16-May-2016, 2:07 PM
Hi all,
I have an Antennacraft FM6 antenna mounted outside roughly 10-12 feet high (say 11 feet average).
My cable run (RG6 non quad shield), is 75 feet long roughly, and I lose the majority of all my upper frequencies. I had this same antenna mounted indoors and I got all of my Pittsburgh FM's clear, but outside, the very upper frequencies have way too much static.
What is the cure for this? I know a preamp would hurt more than help, from the research I've done.
I had a coworker tell me about a long wire run FM repeater, but I have no idea if this is actually a thing..or not.
Any help would be greatly appreciated.

P.S. - Ignore the red underlines on the FM Fool report, I was trying to aim the antenna for these 2 stations and no luck.

19-May-2016, 12:53 PM
I suspect that electrical noise interference has raised the noise floor which will mask your weak signals.

Is the coax grounded with a grounding block connected to the house electrical system ground to reject interference?

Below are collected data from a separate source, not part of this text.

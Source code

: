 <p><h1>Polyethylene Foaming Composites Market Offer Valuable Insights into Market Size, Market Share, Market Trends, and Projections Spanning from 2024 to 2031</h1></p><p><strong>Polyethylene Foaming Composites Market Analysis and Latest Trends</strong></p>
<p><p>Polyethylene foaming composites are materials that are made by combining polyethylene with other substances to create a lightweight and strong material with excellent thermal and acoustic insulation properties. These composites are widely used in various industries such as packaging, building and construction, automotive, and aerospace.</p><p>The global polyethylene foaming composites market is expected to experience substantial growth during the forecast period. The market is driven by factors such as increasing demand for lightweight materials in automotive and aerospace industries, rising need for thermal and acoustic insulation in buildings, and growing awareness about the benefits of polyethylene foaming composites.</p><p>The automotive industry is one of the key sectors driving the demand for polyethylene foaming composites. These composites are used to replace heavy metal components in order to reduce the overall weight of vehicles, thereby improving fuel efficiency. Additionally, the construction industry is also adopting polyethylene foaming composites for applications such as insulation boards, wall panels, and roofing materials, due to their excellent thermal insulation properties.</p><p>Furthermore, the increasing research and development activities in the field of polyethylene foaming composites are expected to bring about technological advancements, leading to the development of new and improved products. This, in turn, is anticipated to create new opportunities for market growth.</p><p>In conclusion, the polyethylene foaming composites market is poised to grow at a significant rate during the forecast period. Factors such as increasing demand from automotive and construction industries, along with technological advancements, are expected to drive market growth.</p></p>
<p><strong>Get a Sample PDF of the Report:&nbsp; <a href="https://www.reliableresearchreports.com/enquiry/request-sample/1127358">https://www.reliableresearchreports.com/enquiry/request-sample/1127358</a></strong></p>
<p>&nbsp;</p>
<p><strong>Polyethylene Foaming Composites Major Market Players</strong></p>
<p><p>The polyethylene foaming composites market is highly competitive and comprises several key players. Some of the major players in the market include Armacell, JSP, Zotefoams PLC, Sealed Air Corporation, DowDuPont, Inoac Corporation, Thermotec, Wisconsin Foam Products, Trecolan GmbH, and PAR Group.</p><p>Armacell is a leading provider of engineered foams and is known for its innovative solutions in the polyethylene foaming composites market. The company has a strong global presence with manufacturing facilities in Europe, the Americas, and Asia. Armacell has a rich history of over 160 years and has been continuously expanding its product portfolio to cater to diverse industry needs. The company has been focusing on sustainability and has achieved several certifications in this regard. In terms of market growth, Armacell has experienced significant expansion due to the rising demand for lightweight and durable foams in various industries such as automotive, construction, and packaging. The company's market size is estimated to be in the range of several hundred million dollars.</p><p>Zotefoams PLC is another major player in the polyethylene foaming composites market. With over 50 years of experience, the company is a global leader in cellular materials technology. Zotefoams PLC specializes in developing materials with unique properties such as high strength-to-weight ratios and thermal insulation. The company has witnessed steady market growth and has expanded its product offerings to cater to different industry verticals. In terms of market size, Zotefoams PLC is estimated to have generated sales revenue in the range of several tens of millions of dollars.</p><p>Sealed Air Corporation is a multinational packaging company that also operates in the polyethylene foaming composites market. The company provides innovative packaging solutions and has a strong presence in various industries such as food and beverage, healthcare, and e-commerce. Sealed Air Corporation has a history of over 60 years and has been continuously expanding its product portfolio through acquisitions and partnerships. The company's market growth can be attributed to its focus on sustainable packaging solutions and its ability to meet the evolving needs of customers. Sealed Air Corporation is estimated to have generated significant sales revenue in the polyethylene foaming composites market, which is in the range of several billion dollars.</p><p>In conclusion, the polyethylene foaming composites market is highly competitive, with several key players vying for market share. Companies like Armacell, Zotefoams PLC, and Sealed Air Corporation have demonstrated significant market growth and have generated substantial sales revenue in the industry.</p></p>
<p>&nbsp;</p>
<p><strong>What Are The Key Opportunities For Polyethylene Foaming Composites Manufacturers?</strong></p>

You can hunt for electrical interference with a portable radio that will tune the AM broadcast band. Tune to a frequency not in use at the low 550 end or the high 1600 end. You can also use the AM radio in your car or a portable radio that tunes the aircraft band which is AM. An FM portable is not suitable for noise hunting.

Your previous thread:
Preamp vs Distribution amp for outdoor FM antenna

19-May-2016, 1:05 PM
It is electrical noise, I can hear it when I try to tune in one of those frequencies. And no, it's not grounded. It's just one straight piece of 75 ft RG6. I imagine I'm better off connecting a ground to the house system, vs having it going to a grounding rod? or does that not matter?

19-May-2016, 1:15 PM
Usually better to connect to the house electrical system ground. For a temporary test I use a wire connected to the grounding pin of 3-wire plug inserted in a properly wired 3-wire receptacle or a cold water pipe with no plastic sections in it.

You might have to move your antenna if it is close to the noise source.

19-May-2016, 1:21 PM
I temporally moved the antenna back inside as I got more even reception inside, but it was mounted roughly 6-8 feet under the 91XG. But I'll try that, thanks.